Thommen: Ich habe auch inszeniert, wenn es dramaturgisch wichtig war und der Wahrheit entsprach. Ich sagte auch den Jugendlichen, sie seien wie Schauspieler, nur mit dem Unterschied, dass sie «echt» seien.

Sie haben zu Beginn des Gesprächs gesagt, dass Sie mit diesen Filmen zu Welten am andern Ende des Tellerrands geschaut haben. Rückblickend: Was hat das mit Ihnen gemacht?
Betschart: Als ich in Indien war, habe ich gar nicht so gemerkt, wie heftig das alles war. Erst als ich wieder zu Hause war, stellte ich mir schon Fragen wie: Hätte ich etwas anders machen können? Hätte ich helfen können? Dann wurde mir bewusst, dass ich durch meine Arbeit anderen Menschen einen Einblick in diese Welten ermögliche.

Gudenus: Mich hat die Arbeit in Indien sehr geprägt. Mir erschien alles so irrelevant hier in der Schweiz. Doch dann wurde mir bewusst, dass meine Aufgabe, mein Talent und meine Möglichkeit sind, diese Geschichte, die ich erlebt habe, weiterzuerzählen. Das war dann auch die Rettung aus diesem Strudel der Sinnlosigkeit. Denn diese Geschichte erzählen, das ist das, was ich wirklich kann.

Thommen: Mir ist während der Dreharbeiten die ganze Zeit aufgefallen, wie behütet ich aufgewachsen bin. Es hat also einiges relativiert. Ausserdem hat mich die Kraft, die diese Jugendlichen haben, tief beeindruckt. Ich bin zuversichtlicher, was mein eigenes Leben betrifft und allfällige künftige Schieflagen.

Wie das?
Thommen: Die Geschichten dieser Jugendlichen haben mich gelehrt, dass der Mensch unglaublich viel Kraft hat. Das gibt mir Zuversicht, dass auch ich diese Kraft in mir habe. Und dann haben die Dreharbeiten bei mir auch Vorurteile abgebaut.
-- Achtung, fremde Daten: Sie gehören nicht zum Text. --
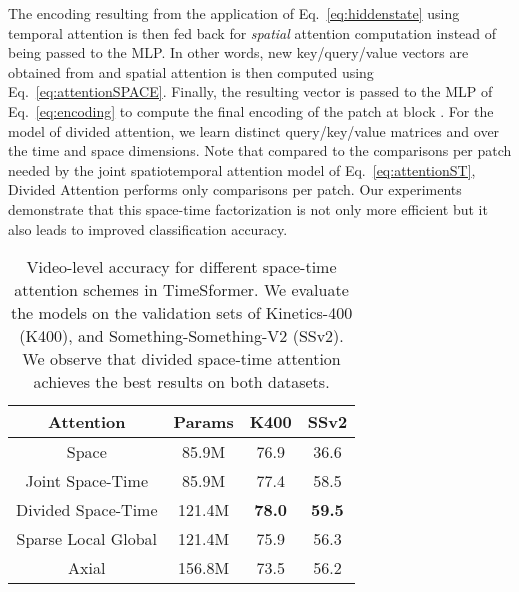 \documentclass{article}
\begin{document}
The encoding  resulting from the application of Eq.~\ref{eq:hiddenstate} using temporal attention is then fed back for {\em spatial} attention computation instead of being passed to the MLP. In other words, new key/query/value vectors are obtained from  and spatial attention is then computed using Eq.~\ref{eq:attentionSPACE}. Finally, the resulting vector  is passed to the MLP of Eq.~\ref{eq:encoding} to compute the final encoding  of the patch at block . For the model of divided attention, we learn distinct query/key/value matrices  and  over the time and space dimensions. Note that compared to the  comparisons per patch needed by the joint spatiotemporal attention model of Eq.~\ref{eq:attentionST}, Divided Attention performs only  comparisons per patch. Our experiments demonstrate that this space-time factorization is not only more efficient but it also leads to improved classification accuracy. 




\begin{table}[t]
\scriptsize
\begin{center}
\begin{tabular}{ c c   c  c } 
 \hline
 Attention & Params & K400 & SSv2\\ \hline
Space & 85.9M &  76.9 & 36.6 \\
Joint Space-Time & 85.9M & 77.4 & 58.5 \\
Divided Space-Time & 121.4M &  \bf 78.0 & \bf 59.5\\
Sparse Local Global & 121.4M &  75.9 & 56.3 \\
Axial & 156.8M & 73.5 & 56.2 \\
\hline
\end{tabular}
\end{center}
\vspace{-0.2cm}
\caption{Video-level accuracy for different space-time attention schemes in TimeSformer. We evaluate the models on the validation sets of Kinetics-400 (K400), and Something-Something-V2 (SSv2). We observe that divided space-time attention achieves the best results on both datasets.\vspace{-0.3cm}} \label{att_results_table}
\end{table}
\end{document}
Was hatten Sie denn für Vorurteile gegenüber Migranten?
Thommen: Ich bin keine Rechte – und dennoch … man will sich das ja nicht unbedingt eingestehen … ich fühlte mich teilweise unwohl, als Frau, gerade gegenüber den jungen afghanischen Männern in der Schulklasse. Ich wusste nicht, wie ich mich ihnen gegenüber verhalten soll. Ich dachte, in Afghanistan seien alle Frauen verhüllt, und stellte mir vor, dass das nun wohl seltsam und unangenehm ist, wenn ich – Frau, unverhüllt – ihnen so nahe trete. Ich hatte Angst vor nahen Begegnungen, zum Beispiel im Klassenlager – da habe ich mich kaum getraut, in ihr Zimmer zu gehen, schob es bis zum letzten Abend hinaus. Und dann war es so toll. Sie haben so viel erzählt und so viele Fragen gestellt, und sie hatten überhaupt keine Scheu, sich zu zeigen.

Und das sind so Momente, wo mein Herz hüpft: Wenn ich merke, dass die Welt ganz anders ist, als ich sie mir vorgestellt hatte.

«Ma Na Sapna – A Mother’s Dream». Regie: Valerie Gudenus, Kamera: Gabriela Betschart. In: Solothurn, Landhaus, Fr, 24. Januar, 9.30 Uhr, und Kino Palace, 
Mi, 29. Januar, 12 Uhr.

«Neuland». Regie: Anna Thommen, Kamera: Gabriela Betschart. In: Solothurn, Reithalle, So, 26. Januar, 12 Uhr, und Landhaus, Mi, 29. Januar, 20.30 Uhr. 
Ab 27. März in den Kinos.

Masterfilme

Valerie Gudenus und Anna Thommen schlossen im Sommer 2013 das Filmstudium an der Hochschule der Künste in Zürich ab, sie machten den Master in Regie. Gabriela Betschart schloss 2012 mit dem Master in Kamera ab.

Die 1981 geborene und in St. Gallen aufgewachsene Betschart führte in Gudenus’ Dokfilm «Ma Na Sapna – A Mother’s Dream» und auch in Thommens «Neuland» die Kamera. Vor ihrem Studium in Zürich machte die diplomierte visuelle Gestalterin an der Hochschule Luzern den Bachelor of Arts in der Studienrichtung Video.

Auch die 1984 in Wien geborene Valerie Gudenus war vor ihrer Ausbildung zur Regisseurin als visuelle Gestalterin tätig. Nach einem Grafikstudium in Wien lebte sie während zweier Jahre in Treviso in einer Künstlerresidenz, bevor sie nach Zürich kam.

Anna Thommen ist 1980 im Baselbiet zur Welt gekommen, wo sie auch aufgewachsen ist. Nach einer Ausbildung zur Primarlehrerin arbeitete sie zwei Jahre auf dem Beruf, anschliessend besuchte sie an der Hochschule Luzern die Studienrichtung Video.